*** DATA SECTION Section Begins ***

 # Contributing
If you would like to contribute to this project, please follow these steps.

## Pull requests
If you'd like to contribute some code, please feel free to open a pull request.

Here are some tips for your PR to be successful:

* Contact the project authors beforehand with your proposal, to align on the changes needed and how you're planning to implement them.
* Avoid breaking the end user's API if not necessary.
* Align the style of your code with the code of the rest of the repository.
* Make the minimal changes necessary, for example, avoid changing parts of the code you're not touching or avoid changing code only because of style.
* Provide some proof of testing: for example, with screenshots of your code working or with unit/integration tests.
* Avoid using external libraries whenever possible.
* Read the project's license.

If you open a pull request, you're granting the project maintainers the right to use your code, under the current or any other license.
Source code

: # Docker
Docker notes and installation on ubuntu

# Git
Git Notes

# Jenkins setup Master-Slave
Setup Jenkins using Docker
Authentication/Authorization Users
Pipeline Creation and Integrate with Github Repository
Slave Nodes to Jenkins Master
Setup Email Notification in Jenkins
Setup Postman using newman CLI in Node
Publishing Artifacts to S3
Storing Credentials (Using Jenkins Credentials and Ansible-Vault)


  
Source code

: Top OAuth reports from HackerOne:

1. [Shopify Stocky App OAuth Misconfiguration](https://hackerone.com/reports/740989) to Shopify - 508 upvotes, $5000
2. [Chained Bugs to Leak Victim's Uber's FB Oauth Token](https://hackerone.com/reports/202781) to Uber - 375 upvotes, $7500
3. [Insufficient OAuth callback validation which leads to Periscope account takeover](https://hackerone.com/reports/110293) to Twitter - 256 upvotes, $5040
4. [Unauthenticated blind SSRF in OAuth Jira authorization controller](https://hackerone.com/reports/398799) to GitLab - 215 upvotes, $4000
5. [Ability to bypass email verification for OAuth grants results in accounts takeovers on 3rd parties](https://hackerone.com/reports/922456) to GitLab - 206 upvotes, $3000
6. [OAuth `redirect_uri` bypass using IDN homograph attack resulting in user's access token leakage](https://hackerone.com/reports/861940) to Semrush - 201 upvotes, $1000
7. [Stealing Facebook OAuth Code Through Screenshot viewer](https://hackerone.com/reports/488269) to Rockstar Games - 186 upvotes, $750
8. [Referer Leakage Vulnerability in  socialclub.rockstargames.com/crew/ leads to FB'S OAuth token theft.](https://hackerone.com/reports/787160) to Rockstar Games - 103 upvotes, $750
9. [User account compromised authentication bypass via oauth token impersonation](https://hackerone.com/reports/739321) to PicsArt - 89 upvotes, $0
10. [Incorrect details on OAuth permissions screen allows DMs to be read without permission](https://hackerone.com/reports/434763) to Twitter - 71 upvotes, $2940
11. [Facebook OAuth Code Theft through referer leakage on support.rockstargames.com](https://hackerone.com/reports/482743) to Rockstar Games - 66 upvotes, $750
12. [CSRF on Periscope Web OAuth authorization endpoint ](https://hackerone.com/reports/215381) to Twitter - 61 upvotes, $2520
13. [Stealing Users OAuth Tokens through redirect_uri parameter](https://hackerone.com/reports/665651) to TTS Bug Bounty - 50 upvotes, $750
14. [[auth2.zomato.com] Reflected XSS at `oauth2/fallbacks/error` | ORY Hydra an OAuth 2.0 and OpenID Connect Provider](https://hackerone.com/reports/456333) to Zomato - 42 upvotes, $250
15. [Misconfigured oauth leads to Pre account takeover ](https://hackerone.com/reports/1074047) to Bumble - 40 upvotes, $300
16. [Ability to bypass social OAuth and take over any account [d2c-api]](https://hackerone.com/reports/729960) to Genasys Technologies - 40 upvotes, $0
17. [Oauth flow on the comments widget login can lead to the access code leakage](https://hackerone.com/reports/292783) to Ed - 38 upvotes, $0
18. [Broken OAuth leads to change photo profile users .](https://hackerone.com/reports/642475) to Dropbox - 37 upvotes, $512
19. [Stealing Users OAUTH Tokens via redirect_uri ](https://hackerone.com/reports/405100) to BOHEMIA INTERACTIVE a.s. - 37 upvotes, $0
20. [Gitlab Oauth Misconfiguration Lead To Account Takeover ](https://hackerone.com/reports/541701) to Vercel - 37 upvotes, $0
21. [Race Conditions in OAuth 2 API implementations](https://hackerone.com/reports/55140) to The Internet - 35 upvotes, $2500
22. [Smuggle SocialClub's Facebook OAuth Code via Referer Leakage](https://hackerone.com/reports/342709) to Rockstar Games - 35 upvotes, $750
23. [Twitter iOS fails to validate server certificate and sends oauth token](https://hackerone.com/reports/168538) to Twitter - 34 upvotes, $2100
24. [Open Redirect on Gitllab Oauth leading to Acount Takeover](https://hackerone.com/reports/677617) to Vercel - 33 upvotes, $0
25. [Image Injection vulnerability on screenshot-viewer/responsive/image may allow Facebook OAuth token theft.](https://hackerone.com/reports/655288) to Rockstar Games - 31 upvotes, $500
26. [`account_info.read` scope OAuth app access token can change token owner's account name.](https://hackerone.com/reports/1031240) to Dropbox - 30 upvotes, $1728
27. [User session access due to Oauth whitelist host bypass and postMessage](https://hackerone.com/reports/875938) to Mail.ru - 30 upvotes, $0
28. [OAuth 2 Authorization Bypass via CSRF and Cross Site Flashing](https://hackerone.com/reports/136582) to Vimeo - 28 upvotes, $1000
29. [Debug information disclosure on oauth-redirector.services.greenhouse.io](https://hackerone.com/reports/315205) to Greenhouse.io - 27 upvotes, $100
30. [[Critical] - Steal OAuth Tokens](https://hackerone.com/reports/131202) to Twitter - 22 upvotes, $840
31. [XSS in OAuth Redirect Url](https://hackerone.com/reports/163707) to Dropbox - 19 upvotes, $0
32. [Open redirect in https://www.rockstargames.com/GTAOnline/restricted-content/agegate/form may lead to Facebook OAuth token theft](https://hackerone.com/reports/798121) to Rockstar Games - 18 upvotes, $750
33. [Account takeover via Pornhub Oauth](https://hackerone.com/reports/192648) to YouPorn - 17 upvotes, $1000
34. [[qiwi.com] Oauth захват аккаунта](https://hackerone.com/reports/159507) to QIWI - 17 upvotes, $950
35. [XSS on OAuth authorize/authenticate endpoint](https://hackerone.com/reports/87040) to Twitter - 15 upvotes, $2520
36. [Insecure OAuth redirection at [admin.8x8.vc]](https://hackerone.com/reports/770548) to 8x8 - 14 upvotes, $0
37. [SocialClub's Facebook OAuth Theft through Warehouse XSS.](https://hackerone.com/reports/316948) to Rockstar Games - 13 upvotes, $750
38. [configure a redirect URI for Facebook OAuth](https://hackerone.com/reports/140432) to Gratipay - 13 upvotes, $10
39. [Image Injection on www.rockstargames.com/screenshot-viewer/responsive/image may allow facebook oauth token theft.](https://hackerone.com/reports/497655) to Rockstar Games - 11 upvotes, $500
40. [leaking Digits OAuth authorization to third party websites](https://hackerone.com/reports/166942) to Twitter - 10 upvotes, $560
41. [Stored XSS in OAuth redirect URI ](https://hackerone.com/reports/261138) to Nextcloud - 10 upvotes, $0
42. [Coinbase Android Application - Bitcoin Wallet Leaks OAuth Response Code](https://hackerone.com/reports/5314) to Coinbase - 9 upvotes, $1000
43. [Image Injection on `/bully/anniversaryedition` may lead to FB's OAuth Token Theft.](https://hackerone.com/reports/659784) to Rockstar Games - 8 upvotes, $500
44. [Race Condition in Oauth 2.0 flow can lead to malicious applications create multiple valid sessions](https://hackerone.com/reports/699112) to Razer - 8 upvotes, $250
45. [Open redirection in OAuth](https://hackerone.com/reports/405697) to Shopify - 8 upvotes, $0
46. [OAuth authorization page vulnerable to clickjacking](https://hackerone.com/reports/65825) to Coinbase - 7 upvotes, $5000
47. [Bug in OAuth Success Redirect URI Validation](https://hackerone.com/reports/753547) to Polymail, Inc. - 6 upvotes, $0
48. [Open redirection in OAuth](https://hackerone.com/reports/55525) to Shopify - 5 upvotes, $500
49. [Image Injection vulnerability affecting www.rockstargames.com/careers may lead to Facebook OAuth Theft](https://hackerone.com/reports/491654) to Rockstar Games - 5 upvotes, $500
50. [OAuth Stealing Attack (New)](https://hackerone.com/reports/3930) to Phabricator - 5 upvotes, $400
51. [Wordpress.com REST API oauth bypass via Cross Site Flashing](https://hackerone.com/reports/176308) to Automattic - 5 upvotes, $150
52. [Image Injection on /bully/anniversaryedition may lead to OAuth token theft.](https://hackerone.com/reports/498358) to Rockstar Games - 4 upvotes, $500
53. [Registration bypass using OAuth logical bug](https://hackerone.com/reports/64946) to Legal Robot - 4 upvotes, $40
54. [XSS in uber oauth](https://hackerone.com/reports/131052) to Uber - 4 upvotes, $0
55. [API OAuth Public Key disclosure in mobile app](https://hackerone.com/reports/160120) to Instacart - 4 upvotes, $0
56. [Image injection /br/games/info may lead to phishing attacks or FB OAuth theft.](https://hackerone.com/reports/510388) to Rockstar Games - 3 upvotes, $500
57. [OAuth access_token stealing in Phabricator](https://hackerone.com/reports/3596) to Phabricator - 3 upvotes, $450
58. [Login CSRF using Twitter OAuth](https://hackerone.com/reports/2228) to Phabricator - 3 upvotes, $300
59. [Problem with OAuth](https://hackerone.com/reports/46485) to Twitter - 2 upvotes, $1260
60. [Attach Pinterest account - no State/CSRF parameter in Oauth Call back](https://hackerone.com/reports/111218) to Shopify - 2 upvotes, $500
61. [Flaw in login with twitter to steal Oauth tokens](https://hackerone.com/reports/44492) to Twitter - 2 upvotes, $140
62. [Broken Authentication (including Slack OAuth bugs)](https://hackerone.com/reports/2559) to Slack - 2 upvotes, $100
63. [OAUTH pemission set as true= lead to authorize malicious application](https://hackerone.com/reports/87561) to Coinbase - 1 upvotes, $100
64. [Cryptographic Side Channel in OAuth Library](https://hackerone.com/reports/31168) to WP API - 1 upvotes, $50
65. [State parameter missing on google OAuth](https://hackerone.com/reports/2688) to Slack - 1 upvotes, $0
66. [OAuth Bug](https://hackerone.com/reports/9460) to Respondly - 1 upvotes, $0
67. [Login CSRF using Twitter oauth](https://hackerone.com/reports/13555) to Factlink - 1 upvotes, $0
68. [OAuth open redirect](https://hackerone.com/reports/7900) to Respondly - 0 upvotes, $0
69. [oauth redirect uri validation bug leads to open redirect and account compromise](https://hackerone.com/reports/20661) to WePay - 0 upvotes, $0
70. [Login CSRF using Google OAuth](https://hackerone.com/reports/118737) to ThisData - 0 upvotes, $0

*** DATA SECTION Section Ends ***

## WORK REQUIRED
Copy out only the lines of the records above from the one with "42. [Coinbase Android" through the one with "44. [Race Condition", exactly as they stand, both included.

## FINAL ANSWER
42. [Coinbase Android Application - Bitcoin Wallet Leaks OAuth Response Code](https://hackerone.com/reports/5314) to Coinbase - 9 upvotes, $1000
43. [Image Injection on `/bully/anniversaryedition` may lead to FB's OAuth Token Theft.](https://hackerone.com/reports/659784) to Rockstar Games - 8 upvotes, $500
44. [Race Condition in Oauth 2.0 flow can lead to malicious applications create multiple valid sessions](https://hackerone.com/reports/699112) to Razer - 8 upvotes, $250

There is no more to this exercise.